Ses deux enfants venus à ma rencontre, à mi-chemin m'ont éveillé de mes songeries: le garçon âgé de 9 ans prenait la main de sa soeur de 5 ans, l'air hautain, cachant leur profonde tristesse que la jeunesse sait dissiper. Ils me souriaient avec innocence et me saluaient. De ma part, je faisais double efforts pour afficher mon triste sourir et dit: " Tiens ! vous êtes là !" La fille me demanda si son père reviendra. Ne sachant quoi répondre j'avais dit: "Ton père est au paradis". Ma réponse étais incomprise, elle me demandait: " Où se trouve le paradis?".

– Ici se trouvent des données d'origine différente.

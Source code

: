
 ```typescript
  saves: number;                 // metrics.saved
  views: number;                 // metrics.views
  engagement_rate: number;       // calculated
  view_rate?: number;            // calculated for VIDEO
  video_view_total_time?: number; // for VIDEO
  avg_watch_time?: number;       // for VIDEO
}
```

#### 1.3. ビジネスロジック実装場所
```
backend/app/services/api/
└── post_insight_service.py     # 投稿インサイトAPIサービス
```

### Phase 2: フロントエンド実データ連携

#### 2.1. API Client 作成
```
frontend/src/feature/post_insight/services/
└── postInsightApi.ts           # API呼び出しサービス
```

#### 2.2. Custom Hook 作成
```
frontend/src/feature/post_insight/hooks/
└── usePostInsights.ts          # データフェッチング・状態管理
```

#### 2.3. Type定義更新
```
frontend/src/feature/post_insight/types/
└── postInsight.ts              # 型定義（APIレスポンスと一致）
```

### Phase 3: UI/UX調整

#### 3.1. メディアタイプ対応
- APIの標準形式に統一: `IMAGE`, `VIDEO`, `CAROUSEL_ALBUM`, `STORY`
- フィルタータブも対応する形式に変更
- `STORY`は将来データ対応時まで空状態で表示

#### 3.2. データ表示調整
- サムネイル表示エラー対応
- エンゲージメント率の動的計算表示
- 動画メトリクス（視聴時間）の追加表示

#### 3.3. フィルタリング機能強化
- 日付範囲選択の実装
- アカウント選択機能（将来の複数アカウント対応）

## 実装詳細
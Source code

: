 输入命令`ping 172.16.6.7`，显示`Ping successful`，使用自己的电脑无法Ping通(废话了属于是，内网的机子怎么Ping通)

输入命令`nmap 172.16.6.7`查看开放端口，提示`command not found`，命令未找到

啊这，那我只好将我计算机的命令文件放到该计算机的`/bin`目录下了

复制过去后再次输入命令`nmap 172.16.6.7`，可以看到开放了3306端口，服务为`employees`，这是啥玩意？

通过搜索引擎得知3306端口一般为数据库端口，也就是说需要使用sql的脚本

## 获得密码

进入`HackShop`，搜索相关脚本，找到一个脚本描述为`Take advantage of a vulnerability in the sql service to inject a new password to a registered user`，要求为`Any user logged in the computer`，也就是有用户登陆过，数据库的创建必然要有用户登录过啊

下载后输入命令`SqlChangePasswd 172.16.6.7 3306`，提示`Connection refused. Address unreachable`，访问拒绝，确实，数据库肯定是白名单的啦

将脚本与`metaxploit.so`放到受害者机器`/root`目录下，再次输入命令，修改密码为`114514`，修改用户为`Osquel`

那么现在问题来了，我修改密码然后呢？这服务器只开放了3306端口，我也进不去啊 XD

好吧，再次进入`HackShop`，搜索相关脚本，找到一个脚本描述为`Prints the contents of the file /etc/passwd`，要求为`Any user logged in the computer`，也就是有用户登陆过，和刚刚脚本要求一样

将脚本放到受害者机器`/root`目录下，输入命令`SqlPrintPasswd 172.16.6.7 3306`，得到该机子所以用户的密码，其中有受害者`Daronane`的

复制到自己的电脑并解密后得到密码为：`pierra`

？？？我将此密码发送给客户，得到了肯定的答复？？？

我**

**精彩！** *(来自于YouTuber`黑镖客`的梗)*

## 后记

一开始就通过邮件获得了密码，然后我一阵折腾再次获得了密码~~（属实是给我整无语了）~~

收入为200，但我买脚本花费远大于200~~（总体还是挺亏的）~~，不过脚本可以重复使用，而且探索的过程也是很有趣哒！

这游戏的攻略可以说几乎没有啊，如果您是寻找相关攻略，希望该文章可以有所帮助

En cette rencontre, mon âge semblait s'associer à leur âge, et comme nous sommes devenus, enfants, adolescents, parents; même les ombres de ceux qui nous ont quitté semblaient planer dans l'air, ou se déplaçaient parmi les nuages. J'entendais dire que "les âmes de ceux qui nous sont chers viennent s'abrevoir de l'amour que nous leur préservons dans nos coeurs". Je présume que tout est relatif à la pensée, tout est réel suivant les conceptions et leurs faits.
Pour changer cette ambiance éphéméraire, je déposais la fille de mes bras, je me tenais au milieu d'eux, et leur disais: " Allons les enfants ! Courons pour voir qui arrivera à la maison le premier?". "Wéeee ! disaient-ils".
Durant notre course, une pierre m'a fait tétuber; les enfants s'arrêttèrent et riaient, je me redressais, les regardais et les trouvais radieux, et d'un vrai et franc rire j'avais ri. A l'orée de la maison, une tente en plein air fut dressée: des hommes sur chaises, d'autres sur nattes ou tapis, étaient assis.
Après lecture des versets du Coran par des "Fkihs" érudits, des prières dites par des hommes éclairés, des grands plats de couscous chauds ont été servis. Nous mangeâmes d'abord silencieusement, puis la nouriture faisant ses effets: les fatigues de la journée s'estompaient, les tristes mines peu à peu se réjouissaient, commençant à discuter bassement, puis normalement. Nécessité de manger et boire qui nous prouve qu'encore nous vivons.
Le demain reprendra son cours normal pour certains, encore nécessité de continuité et obligation de marcher vers la destinée où chacun, un jour sa vie sera terminée, et vers Dieu Clément et Miséricordieux, l'âme sera à Lui acheninée.